The 30-day prevalence rate of SPD was 12.4%. In SPD cases, mean n-3 LC-PUFAs were lower (7.81% ± 0.24% [SEM] vs. 9.24% ± 0.12%, p < 0.0001) and mean total n-6 was higher (27.3% ± 0.36% vs. 25.9% ± 0.15%, p = 0.0003) than in noncases. For each 1% increase in RBC n-3 LC-PUFA, the odds ratio for SPD was 0.90 (95% confidence interval: 0.83, 0.99; p = 0.0248). However, neither individual n-6 FAs nor total n-6 was significantly associated (p ≥ 0.05) with SPD in multivariate analysis.
In this study, the authors observed that n-3 LC-PUFAs in RBCs were inversely associated with SPD. The study's cross-sectional design implies that one cannot ascertain any causal relationship. The findings suggest that n-3 LC-PUFA consumption from the traditional Inuit diet deserves prospective analyses.
饮食中ω-3(n-3)长链多不饱和脂肪酸(LC-PUFA)的减少和ω-6(n-6)亚油酸的增加被认为是导致抑郁症发病的因素。本研究探讨了红细胞(RBC)n-3 和 n-6 与严重心理困扰(SPD)之间的关系。

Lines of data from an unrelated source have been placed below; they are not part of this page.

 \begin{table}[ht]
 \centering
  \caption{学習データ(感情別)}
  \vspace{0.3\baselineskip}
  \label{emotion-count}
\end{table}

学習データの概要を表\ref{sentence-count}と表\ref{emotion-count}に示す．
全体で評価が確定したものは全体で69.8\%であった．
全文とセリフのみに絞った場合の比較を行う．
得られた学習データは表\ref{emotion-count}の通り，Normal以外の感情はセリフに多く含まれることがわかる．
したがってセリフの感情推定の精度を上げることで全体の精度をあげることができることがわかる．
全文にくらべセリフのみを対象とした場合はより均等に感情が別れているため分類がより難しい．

作者分析了参加 2004 年努纳武特因纽特人健康调查的 746 名成年因纽特人的数据。RBC 膜中的脂肪酸进行了定量分析。心理困扰通过 Kessler 6 项量表(K6)进行测量,这是一种用于在过去 30 天内诊断和统计手册(第四版)情绪障碍的简短筛选工具。K6 评分≥13 被确定为区分 SPD 病例和非病例的阈值。
通过逻辑回归分析评估 RBC n-3 和 n-6 与 SPD 的风险关系。使用 SUDAAN 统计软件包计算加权估计值,以考虑复杂的调查设计。

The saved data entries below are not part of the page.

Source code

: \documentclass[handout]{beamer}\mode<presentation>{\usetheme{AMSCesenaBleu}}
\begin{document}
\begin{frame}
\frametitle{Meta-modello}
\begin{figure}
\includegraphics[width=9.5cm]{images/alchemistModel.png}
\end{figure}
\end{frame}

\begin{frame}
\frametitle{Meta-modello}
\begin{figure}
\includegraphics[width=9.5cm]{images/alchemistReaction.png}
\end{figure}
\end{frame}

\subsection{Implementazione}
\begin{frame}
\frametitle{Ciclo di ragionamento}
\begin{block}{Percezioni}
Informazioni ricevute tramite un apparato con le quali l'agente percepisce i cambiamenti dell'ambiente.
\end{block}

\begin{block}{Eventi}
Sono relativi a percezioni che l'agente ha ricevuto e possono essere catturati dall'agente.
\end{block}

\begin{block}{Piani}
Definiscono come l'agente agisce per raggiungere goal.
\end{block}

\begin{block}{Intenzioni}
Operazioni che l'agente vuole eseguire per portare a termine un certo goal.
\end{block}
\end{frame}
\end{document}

30 天 SPD 的患病率为 12.4%。在 SPD 病例中,平均 n-3 LC-PUFA 较低(7.81%±0.24%[SEM]与 9.24%±0.12%,p<0.0001),总 n-6 较高(27.3%±0.36%与 25.9%±0.15%,p=0.0003)。RBC n-3 LC-PUFA 每增加 1%,SPD 的比值比为 0.90(95%置信区间:0.83,0.99;p=0.0248)。然而,多元分析中,个体 n-6 FA 或总 n-6 均与 SPD 无显著相关性(p≥0.05)。
在这项研究中,作者观察到 RBC 中的 n-3 LC-PUFA 与 SPD 呈负相关。研究的横断面设计意味着不能确定任何因果关系。研究结果表明,从传统因纽特饮食中摄取 n-3 LC-PUFA 值得进行前瞻性分析。